Professor’s Vietnam War service determined his life’s path

Keith Taylor didn’t want to be a veteran.

“I just wanted to be a normal person and put it all behind me,” said Taylor, professor in the Department of Asian Studies in the College of Arts and Sciences, who served in the U.S. Army in the Vietnam War. “But it was an experience that is definitely a big, important part of my life. It made me grow up really fast and think about things most people don’t have to think about: What is worth living and dying for? What do I think about this country, and how do I relate to it?”

More than 50 years after he enlisted, Taylor said Veterans Day has taken on a personal meaning for him. That’s in part because his son, now an adult, always sends him a message; it’s also become an opportunity to reflect.
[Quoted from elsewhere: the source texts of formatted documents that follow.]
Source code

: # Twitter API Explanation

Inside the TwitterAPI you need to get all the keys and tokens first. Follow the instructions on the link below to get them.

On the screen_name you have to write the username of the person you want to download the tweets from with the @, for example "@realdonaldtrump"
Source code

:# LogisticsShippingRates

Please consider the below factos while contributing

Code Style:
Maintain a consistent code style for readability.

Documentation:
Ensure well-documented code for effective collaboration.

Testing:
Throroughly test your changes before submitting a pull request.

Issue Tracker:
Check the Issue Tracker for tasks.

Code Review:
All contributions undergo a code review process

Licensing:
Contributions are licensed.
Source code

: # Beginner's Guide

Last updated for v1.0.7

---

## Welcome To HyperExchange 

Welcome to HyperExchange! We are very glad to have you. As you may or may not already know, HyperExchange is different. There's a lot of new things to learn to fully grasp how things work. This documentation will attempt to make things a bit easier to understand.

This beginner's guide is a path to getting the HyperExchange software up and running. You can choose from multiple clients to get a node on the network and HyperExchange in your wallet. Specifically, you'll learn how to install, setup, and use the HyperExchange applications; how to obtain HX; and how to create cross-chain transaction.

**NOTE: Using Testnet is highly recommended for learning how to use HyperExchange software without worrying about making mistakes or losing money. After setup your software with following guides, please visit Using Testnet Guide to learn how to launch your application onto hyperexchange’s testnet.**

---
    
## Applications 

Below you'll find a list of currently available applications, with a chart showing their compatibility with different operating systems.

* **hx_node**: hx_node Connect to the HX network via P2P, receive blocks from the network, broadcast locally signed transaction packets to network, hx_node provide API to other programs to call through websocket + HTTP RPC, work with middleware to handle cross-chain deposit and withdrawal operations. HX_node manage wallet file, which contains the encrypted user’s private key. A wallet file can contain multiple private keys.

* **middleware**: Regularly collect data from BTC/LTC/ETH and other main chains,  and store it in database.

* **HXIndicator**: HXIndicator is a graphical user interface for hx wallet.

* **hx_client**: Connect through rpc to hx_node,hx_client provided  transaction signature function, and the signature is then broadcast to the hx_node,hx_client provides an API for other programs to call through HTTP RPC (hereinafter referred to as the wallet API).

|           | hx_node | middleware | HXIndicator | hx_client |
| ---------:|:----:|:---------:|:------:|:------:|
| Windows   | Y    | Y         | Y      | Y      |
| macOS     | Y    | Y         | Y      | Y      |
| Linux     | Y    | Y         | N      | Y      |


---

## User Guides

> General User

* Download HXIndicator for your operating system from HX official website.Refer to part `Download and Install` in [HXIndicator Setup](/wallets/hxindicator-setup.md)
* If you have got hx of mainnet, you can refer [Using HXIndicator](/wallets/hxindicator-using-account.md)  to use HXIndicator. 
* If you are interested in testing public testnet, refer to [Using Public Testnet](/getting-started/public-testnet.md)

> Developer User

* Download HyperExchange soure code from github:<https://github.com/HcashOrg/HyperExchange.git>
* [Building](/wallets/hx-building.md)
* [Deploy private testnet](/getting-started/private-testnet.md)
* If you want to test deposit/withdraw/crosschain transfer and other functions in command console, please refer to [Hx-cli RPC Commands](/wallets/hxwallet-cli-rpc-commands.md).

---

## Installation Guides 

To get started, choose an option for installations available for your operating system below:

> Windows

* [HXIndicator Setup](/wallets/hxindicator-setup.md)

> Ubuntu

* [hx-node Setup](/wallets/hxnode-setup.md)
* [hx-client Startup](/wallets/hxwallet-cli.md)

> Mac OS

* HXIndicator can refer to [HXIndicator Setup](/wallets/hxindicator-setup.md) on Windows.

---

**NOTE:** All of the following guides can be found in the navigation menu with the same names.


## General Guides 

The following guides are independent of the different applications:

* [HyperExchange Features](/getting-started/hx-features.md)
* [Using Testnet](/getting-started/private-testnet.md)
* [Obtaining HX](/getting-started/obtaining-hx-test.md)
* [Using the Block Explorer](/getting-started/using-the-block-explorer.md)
“It just makes me remember why my Army and wartime experiences were important,” said Taylor, a specialist in Sino-Vietnamese cultural studies. “Frankly, every day, whatever I’m doing – teaching, researching, writing, being with friends – that experience is always in the back of my mind somewhere. You can’t erase it. I don’t want to put it front and center, but it’s given me a certain strength in the sense that I know what I believe. I know why.”

As a scholar, Taylor has written about Vietnamese history and literature, including in his most recent book, “A History of the Vietnamese.” He also pioneered the teaching in North America of literary Vietnamese in the character script based on literary Chinese called chữ Nôm.

“Teaching about Vietnam, teaching about the war,” he said, “is some way to make something good out of a bad experience.”

Taylor enlisted following his graduation from George Washington University in 1968. After basic combat training, he participated in an intelligence course at Fort Holabird in Baltimore, where he and his cohort trained intensively for months in the covert collection of intelligence outside the U.S. (Information about much of their training and subsequent activities remains classified.)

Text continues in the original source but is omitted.